Bir de madalyonun diğer yüzüne bakalım.
7 milyar olan dünya nüfusunda 2,5 milyar insan günde 2 dolar kazanırken, 1 milyar kişi ise günde 1 dolar ve altında yaşıyor.
Yani 230 kişinin bir gün boyunca ağır şartlarda çalışarak kazandığı parayı bir diğeri 1 saniyede kazanıyor.

Bir başka deyişle dünyanın yarısı 100 kişiye eşit oluyor.

Zenginlerin her geçen gün daha da zenginleştiği ama buna karşılık yoksulların da daha yoksul hale geldiğini bu raporlar göz önüne seriyor.
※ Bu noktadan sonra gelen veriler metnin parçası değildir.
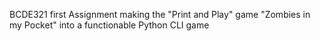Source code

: BCDE321 first Assignment making the "Print and Play" game "Zombies in my Pocket" into a functionable Python CLI game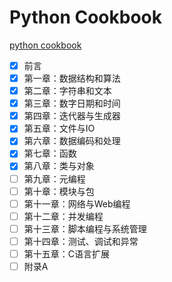 # Python Cookbook
[python cookbook](https://python3-cookbook-personal.readthedocs.io/zh_CN/latest/index.html)
- [x] 前言
- [x] 第一章：数据结构和算法
- [x] 第二章：字符串和文本
- [x] 第三章：数字日期和时间
- [x] 第四章：迭代器与生成器
- [x] 第五章：文件与IO
- [x] 第六章：数据编码和处理
- [x] 第七章：函数
- [x] 第八章：类与对象
- [ ] 第九章：元编程
- [ ] 第十章：模块与包
- [ ] 第十一章：网络与Web编程
- [ ] 第十二章：并发编程
- [ ] 第十三章：脚本编程与系统管理
- [ ] 第十四章：测试、调试和异常
- [ ] 第十五章：C语言扩展
 - [ ] 附录A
Ve bu raporları BM, Dünya Bankası, UNICEF, UNESCO gibi kurumlar dünyanın bu acıklı tablosunu her yıl gözümüze gözümüze sokuyor.

Dünyanın birçok bölgesinde açlık, kötü yaşam koşulları, sağlıksız beslenme, köle gibi çalıştırılan çocuklar, hastalıklar, gelir adaletsizlikleri hüküm sürüyor ve bütün bu olup bitenler raporlarda sadece istatiksel olarak anlam kazanıyor.

Eğer bir refah vergisi getirilse ve milyarderlere yalnızca yüzde 1,5 oranında vergi uygulansaydı en fakir 49 ülkede sağlık bakımına yatırım için para sağlanması halinde 23 milyon insanın hayatı kurtarılacaktı.

İşin yardım boyutuna bakıldığında bu zenginler listesinden pek ismini duyuran neredeyse yok gibi.

Birkaç istisna dışında tabi…
Dünyanın en zengin kişisi Bill Gates ve Facebook´un kurucusu Mark Zuckerbeg çok şaşalı olmayan yaşamlarının yanında Afrika´ya yaptıkları yardımları da gözardı edilemeyecek türden.

Fakat lüks yaşantısıyla, onlarca tır eşliğindeki gezileriyle, altından klozetleriyle meşhur geçen hafta vefat eden Suudi Kral Abdullah ve diğer zenginlerden maalesef ki bu yardımları duymuyoruz bile.
Yardımın gizli olanı makbuldür deyip inşallah yanılıyorumdur.

Dünyadaki açlık ve sefaletin nedeni yoksulları doyuramamak değil, zenginleri doyuramamaktır!
Tıpkı Kral Abdullah örneğindeki gibi…

İlk çağlardan bu yana insanlığın en temel sorunu olan açlık, ne yazık ki üçüncü bin yıla yaklaşırken de insanlığı tehdit etmekte, hızla artan dünya nüfusu doğal kaynakların tükenmesine neden olmakta ve bütün teknolojik gelişmelere rağmen açlık tehdidi hala sürmektedir.

Açlık bugünü ve geleceği tehdit eden ciddi bir sorundur.

Dünya nüfusunun önemli bir kısmı bu sorunla yıllardır karşı karşıyadır.
Açlık, insanlığın uykusunu kaçıran olgulardan biridir.

Dünyanın hiç de azımsanmayacak büyük bir kesimi açlık, yoksulluk, sağlıksız koşullar gibi problemlerle karşı karşıyadır.
Dünya ve özellikle insan hakları ihlalini olmaz yerlerde arayan gelişmiş ülkeler, insanın yaşamı için en temel hakkı olan gıdaya ulaşma hakkı ve açlıkla mücadelede duyarsız kalmaya devam ettikçe problem daha da büyümektedir.

Çünkü gelişen dünyanın ve kullandıkları yüksek teknolojinin hedefi, açlığı önlemek değil, silaha yatırım yapmak, savaş alanları açmak ve ürettiği gıdayı silah olarak kullanmaktır.